In the last few weeks, there have been several terror attacks, in some instances multiple unrelated attacks in different cities within the Israeli Green Line in less than 24 hours.

Speaking at a joint session of the FADC and the Knesset Interior Committee, led by Chairwoman Meirav Ben Ari, Ben Barak said, “I appreciate that the Police has known how to act with restraint and prevent deterioration. There are two categories of terror: internal and Palestinian. Regarding Palestinian terror, we will not hold back any efforts and the security forces are doing all that is required, including arrests under fire.”

“In addition, we should build up the forces along the border fence until it is completed. Regarding terror originating from within the country, we have gotten to the point where we should weigh declaring a state of emergency for a period of time, to use emergency laws in order to eliminate the phenomenon,” he said.

The FADC Chairman said, “We should use administrative detention and stiffen sentences regarding incitement. The criminal, the nationalistic and terror are mixing together. We must restore public order and sovereignty.”

 POLICE OFFICERS and rescue forces are seen at the scene of Tuesday night’s terror attack in Bnei Brak.  (credit: OLIVIER FITOUSSI/FLASH90) POLICE OFFICERS and rescue forces are seen at the scene of Tuesday night’s terror attack in Bnei Brak. (credit: OLIVIER FITOUSSI/FLASH90)

Ben Ari said that the border fence must be completed, but that given that this would take time, there needed to be more immediate security solutions, such as increasing the volume of police and especially border police forces.

She said that she and others were leading the push for allocating an additional NIS 70 million to the Police to handle the issue as the first of three periodic payments toward increasing law enforcement’s resources for combating the terror wave.

Both indirectly pointed the finger at prior governments for neglecting finishing the border fence over many years dating back to its establishment around 2004.

Former Shin Bet director and Likud MK Avi Dichter said, “the IDF has tried to escape responsibility for the border fence for years, but that the IDF should be held responsible and that it cannot be that it can be penetrated in a wide number of areas.”

Dichter said that the Police cannot function effectively in fighting the terror wave when their budget is a mere NIS 3 billion and 80% of that budget goes to paying salaries.

The former Shin bet director also threatened the judiciary branch that if courts did not start giving harsher sentences for incitement, the Knesset would need to set minimum sentences.  

Likud MK Ofir Akunis said that the opposition would not oppose increasing the Police budgets, but would demand a new law revoking citizenship for terrorists.

The coalition has not taken up the negating citizenship issue in general due to legal concerns, though some members have called for a mild form of penalizing citizenship rights or statuses.
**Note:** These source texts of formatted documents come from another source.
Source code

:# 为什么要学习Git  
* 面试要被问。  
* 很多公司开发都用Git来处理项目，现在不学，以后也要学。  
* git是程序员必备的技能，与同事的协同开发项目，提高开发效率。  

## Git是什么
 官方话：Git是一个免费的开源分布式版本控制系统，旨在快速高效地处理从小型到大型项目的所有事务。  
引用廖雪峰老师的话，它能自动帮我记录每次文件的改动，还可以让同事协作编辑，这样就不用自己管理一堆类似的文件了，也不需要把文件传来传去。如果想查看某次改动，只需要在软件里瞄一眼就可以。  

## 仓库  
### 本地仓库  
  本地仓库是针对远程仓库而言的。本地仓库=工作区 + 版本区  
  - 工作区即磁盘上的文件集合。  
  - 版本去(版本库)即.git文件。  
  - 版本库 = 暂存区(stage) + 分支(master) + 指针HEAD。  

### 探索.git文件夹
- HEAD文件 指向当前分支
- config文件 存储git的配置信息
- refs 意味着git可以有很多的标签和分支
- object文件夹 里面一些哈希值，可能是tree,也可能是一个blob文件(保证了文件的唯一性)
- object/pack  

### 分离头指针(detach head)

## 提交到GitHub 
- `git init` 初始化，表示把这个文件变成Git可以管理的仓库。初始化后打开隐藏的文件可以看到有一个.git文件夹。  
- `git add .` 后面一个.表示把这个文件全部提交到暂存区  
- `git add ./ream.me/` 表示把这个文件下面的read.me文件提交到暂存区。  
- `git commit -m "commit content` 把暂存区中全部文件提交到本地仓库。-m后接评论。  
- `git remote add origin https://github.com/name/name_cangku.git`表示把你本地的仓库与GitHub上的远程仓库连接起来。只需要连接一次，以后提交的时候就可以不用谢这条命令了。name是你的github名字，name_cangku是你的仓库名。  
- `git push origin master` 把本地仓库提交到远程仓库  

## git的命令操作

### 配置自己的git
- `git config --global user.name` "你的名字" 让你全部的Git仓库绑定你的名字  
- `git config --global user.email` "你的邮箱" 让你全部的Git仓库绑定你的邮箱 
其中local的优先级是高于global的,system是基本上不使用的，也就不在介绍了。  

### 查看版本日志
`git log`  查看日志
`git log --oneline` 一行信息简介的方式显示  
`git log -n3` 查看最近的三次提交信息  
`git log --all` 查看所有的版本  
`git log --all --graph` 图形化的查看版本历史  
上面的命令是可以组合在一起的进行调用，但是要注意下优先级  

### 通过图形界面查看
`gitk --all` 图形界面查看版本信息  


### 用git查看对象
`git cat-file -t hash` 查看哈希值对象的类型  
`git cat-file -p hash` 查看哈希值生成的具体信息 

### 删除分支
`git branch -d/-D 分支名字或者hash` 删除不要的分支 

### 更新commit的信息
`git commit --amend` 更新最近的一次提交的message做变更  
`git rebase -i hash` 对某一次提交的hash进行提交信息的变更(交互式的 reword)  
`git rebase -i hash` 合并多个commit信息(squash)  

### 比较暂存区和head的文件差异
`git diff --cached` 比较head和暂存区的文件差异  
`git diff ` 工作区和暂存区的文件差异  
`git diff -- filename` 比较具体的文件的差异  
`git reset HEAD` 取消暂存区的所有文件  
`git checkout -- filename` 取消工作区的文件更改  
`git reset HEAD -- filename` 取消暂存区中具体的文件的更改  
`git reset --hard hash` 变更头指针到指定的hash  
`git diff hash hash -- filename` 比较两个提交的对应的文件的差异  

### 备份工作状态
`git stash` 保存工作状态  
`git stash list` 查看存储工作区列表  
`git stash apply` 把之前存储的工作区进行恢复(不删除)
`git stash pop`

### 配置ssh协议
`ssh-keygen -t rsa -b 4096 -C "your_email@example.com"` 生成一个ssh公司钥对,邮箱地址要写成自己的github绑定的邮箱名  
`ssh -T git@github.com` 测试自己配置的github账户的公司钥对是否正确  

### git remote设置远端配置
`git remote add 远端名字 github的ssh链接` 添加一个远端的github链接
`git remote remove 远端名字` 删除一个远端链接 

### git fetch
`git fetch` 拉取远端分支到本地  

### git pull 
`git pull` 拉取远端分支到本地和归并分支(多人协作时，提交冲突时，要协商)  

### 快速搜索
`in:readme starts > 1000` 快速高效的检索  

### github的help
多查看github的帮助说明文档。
Partially responding to Dichter, Justice Ministry representative Gavriela Fisman reminded those present that the Knesset passed a new temporary emergency law a couple of months ago which already set minimum sentencing standards for weapons-related crimes.

Next, Fisman said the ministry was trying to move forward with legislation for searches and seizures without a warrant in the event of a suspected serious felony involving weaponry.

She also recalled to the committee that IDF soldiers cannot perform policing functions and can, at most, accompany police officers to provide back-up in the case of an altercation.   

IDF Operations Commander Col. Yisrael Shomer said that the IDF has contributed 1,300 additional soldiers to assist the Police and the border police during the current terror wave.

He also said that the IDF was working hard at a strategic level to cut-off any connection or momentum between terror developments in the West Bank, in Gaza or within Israel, especially regarding Jerusalem.

Police operations official Ofir Binder discussed the importance of the Police working in conjunction with the IDF, the Shin Bet and other security forces as well as increased training, providing better equipment and arms, urgency and alertness for the Police.